Unemployment drops below 5% but payrolls disappoint

February 5, 2016 08:47 AM


Total nonfarm payroll employment rose by 151,000 in January, and the unemployment rate was little changed at 4.9%, the U.S. Bureau of Labor Statistics reported today. Job gains occurred in several industries, led by retail trade, food services and drinking places, health care, and manufacturing. Employment declined in private educational services, transportation and warehousing, and mining.

Household Survey Data

Both the number of unemployed persons, at 7.8 million, and the unemployment rate, at 4.9%, changed little in January. Over the past 12 months, the number of unemployed persons and the unemployment rate were down by 1.1 million and 0.8%, respectively. (See table A-1)

Among the major worker groups, the unemployment rates for adult men (4.5%) and Whites (4.3%) declined in January. The jobless rates for adult women (4.5%), teenagers (16%), Blacks (8.8%), Asians (3.7%), and Hispanics (5.9%) showed little change over the month. (See tables A-1, A-2, and A-3.)

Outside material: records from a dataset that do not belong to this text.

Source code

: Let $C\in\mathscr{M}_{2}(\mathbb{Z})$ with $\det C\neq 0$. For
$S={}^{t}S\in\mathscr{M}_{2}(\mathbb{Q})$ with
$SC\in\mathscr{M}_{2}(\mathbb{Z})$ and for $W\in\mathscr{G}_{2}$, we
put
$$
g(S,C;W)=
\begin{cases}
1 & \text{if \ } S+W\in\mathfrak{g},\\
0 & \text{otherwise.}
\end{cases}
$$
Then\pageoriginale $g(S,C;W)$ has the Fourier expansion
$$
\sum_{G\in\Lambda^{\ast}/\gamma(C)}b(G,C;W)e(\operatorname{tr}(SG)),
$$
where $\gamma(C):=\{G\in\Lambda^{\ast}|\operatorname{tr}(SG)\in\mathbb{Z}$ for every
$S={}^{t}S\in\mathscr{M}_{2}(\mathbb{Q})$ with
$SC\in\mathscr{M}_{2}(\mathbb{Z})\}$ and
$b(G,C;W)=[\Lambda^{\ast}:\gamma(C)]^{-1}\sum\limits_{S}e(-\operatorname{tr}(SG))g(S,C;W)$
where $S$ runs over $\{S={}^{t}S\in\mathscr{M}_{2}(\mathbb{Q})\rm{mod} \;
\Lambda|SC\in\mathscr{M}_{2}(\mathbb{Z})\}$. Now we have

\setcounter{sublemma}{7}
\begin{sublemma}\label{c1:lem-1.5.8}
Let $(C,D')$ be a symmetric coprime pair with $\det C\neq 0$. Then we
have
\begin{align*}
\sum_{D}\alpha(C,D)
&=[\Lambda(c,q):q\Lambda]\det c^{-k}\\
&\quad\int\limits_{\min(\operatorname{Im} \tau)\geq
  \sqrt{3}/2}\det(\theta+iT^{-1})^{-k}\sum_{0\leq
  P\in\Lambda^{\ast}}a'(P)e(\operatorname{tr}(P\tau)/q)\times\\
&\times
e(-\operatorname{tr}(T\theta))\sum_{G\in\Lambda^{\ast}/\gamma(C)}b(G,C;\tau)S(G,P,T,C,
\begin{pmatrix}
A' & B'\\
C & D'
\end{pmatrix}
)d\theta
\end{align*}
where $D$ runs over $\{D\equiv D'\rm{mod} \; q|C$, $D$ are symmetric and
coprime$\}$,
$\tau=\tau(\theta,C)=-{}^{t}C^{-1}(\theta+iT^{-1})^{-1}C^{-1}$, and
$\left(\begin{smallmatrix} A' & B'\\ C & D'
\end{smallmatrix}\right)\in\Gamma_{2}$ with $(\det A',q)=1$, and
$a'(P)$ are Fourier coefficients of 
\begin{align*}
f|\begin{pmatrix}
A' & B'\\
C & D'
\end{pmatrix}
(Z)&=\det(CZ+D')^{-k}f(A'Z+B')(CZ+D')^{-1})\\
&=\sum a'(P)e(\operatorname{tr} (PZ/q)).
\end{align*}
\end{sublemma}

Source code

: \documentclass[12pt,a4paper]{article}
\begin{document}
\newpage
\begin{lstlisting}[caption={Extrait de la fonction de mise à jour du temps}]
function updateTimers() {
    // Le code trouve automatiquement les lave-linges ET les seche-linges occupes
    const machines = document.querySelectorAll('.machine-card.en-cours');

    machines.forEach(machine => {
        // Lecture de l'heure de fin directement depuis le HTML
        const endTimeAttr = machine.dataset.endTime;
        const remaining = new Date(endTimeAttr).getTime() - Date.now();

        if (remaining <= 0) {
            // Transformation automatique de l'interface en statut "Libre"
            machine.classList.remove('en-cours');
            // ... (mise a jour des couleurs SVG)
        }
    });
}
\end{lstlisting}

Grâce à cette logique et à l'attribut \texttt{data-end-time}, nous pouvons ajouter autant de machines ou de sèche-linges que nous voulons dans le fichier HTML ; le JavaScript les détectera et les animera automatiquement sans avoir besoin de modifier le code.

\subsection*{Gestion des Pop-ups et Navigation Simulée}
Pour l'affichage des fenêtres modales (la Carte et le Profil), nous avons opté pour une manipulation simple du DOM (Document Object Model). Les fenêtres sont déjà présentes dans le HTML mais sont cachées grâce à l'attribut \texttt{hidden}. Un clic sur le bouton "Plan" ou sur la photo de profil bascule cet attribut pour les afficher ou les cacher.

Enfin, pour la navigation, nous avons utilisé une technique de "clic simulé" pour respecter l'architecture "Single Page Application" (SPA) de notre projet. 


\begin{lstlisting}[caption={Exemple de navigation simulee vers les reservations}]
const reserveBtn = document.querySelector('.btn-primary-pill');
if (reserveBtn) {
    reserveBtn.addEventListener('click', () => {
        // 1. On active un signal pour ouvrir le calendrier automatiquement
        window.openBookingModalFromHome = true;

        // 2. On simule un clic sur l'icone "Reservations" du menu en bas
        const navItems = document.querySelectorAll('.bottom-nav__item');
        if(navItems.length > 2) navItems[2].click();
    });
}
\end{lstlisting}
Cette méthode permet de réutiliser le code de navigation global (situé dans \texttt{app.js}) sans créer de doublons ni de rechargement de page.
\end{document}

The number of long-term unemployed (those jobless for 27 weeks or more) was essentially unchanged in January, at 2.1 million, and has shown little movement since June. These individuals accounted for 26.9% of the unemployed. (See table A-12.)

After accounting for the annual adjustments to the population controls, the civilian labor force and total employment, as measured by the household survey, were little changed in January. The labor force participation rate, at 62.7%, was little changed. The employment-population ratio (59.6%) changed little over the month but was up by 0.3 percentage points since October. (See table A-1. For additional information about the effects of the population adjustments, see table C.)

The number of persons employed part time for economic reasons (sometimes referred to as involuntary part-time workers) was little changed at 6.0 million in January but was down by 796,000 over the year. These individuals, who would have preferred full-time employment, were working part time because their hours had been cut back or because they were unable to find full-time jobs. (See table A-8.)